/cmiferator

CMIFerator – generate Correspondence Metadata Interchange File from eXist-db based editions of letters

Primary LanguageXSLTMIT LicenseMIT

CMIFerator

Generate CMIF (Correspondence Metadata Interchange File) from eXist-db based editions of letters (e.g. using ediarum) ready for ingest in correspSearch.

The CMIFerator is a library of XQuery functions you can use to build your own CMIF API endpoint. A minimal example of an endpoint is given below.

The CMIFerator is released as an eXist-db library package that can be installed using the eXist-db package manager. Its tested and intended environment is eXist-db.

Currently, the CMIFerator supports CMIF version 1.

The XSLT stylesheet which subsets TEI <correspDesc> elements for (strict) conformance to CMIF (version 1) may possibly be of interest outside of the CMIFerator, as a starting point for more individualised purposes. (However, currently it depends on the configuration file specific to the CMIFerator.)

Documentation

The CMIFerator covers the following processing steps from normalised letter data to CMIF file:

  1. Update <correspAction> elements in individual letter files with the most up-to-date information from index files (regularised person names, person identifiers, regularised place names …).
  2. Subset <correspDesc> elements in individual letter files for (strict) conformance to the CMIF standard.
  3. Wrap <correspDesc> elements in a CMIF template and fill in metadata.

Other steps you might require may, of course, be added individually into the endpoint – for example, the selection of which files to include into the CMIF.

Functions

The CMIFerator is developed as a function library to make it modular and adaptable to diverse requirements. Only parts of its functionality may be relevant to you.

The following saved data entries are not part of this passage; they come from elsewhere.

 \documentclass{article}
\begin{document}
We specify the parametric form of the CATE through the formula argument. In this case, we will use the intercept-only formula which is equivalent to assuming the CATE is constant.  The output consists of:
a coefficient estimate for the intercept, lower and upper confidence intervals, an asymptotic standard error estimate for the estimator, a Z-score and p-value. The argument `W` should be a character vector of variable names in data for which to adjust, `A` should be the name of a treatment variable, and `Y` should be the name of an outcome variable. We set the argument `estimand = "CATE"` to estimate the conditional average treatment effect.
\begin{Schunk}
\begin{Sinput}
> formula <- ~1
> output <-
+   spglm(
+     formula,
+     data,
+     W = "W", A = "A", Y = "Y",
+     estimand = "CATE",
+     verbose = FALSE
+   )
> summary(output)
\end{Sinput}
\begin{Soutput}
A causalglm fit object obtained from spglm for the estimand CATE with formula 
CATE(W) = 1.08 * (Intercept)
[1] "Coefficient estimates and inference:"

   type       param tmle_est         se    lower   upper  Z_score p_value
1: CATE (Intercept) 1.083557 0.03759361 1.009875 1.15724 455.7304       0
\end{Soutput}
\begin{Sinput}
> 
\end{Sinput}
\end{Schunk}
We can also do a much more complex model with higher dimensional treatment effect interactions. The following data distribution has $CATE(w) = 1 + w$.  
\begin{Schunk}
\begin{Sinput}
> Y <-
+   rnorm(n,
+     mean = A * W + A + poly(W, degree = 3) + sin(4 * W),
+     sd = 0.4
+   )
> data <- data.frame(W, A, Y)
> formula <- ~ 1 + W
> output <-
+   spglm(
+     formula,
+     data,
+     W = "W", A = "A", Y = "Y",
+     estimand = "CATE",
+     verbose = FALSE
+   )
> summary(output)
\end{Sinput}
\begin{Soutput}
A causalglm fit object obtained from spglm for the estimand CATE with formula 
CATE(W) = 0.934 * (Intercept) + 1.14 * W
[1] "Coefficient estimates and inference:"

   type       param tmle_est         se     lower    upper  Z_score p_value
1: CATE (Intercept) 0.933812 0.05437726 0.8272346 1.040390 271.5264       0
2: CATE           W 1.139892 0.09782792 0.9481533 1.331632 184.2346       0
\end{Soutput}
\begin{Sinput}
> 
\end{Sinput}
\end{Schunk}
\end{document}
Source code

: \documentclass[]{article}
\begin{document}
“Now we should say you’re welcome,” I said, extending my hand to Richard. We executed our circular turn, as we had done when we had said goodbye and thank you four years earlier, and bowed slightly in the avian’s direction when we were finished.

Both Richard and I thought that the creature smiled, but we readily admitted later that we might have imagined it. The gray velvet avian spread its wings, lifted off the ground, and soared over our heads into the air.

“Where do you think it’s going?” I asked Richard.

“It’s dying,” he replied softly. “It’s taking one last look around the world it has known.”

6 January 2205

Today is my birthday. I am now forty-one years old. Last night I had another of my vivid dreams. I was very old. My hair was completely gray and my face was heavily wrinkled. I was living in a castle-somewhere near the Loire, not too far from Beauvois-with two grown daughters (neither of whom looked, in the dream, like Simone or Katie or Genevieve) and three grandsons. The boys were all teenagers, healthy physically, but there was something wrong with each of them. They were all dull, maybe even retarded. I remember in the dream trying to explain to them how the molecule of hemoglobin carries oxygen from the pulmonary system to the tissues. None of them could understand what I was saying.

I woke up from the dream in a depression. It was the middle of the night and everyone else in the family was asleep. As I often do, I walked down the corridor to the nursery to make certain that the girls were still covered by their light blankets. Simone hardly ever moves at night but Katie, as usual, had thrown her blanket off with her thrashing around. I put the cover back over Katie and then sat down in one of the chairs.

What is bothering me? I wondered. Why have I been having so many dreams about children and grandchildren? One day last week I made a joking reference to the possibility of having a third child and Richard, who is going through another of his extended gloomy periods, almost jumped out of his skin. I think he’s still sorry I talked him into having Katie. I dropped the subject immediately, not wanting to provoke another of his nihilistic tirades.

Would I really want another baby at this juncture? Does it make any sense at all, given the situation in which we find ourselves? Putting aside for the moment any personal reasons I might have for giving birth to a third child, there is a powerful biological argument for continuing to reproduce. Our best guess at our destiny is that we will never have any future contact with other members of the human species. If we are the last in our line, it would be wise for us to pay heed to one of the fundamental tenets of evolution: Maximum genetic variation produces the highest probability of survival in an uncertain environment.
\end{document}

For this use case, all component functions for smaller processing steps are made available in the library. Conceivably, the processing steps proposed by this library might in individual cases be interspersed with other steps.

At the same time, convenience wrapper functions are provided that wrap several or all processing steps in a single function. An all-in-one function may well be all you require.

update-correspAction()

Update <persName>, <orgName> and <placeName> elements within <correspAction> with normalised information from indices, e.g. regularised name forms or authority controlled identifiers.

Configuration parameters used by this function

This function uses the <indices> block in the configuration file. For each type of named entity that can appear in <correspAction> (persons, organizations, places), an index file path may be provided – either for a single file (<resource>) or a folder of files (<collection>).

Providing indices is optional – e.g. if no organizazions figure in your edition, you may omit them in the configuration.

The elements retrieved from the indices must be inserted as <persName>, <orgName> and <placeName> into <correspAction>. Typically, indices rather consist of <person> elements etc. (Or might follow some completely different, project-specific schema.) In this case, configure an XSLT stylesheet path in <stylesheet> to transform an individual entry from your project-specific index schema to TEI name elements. Stylesheets which transform ediarum indices are provided in the config-examples.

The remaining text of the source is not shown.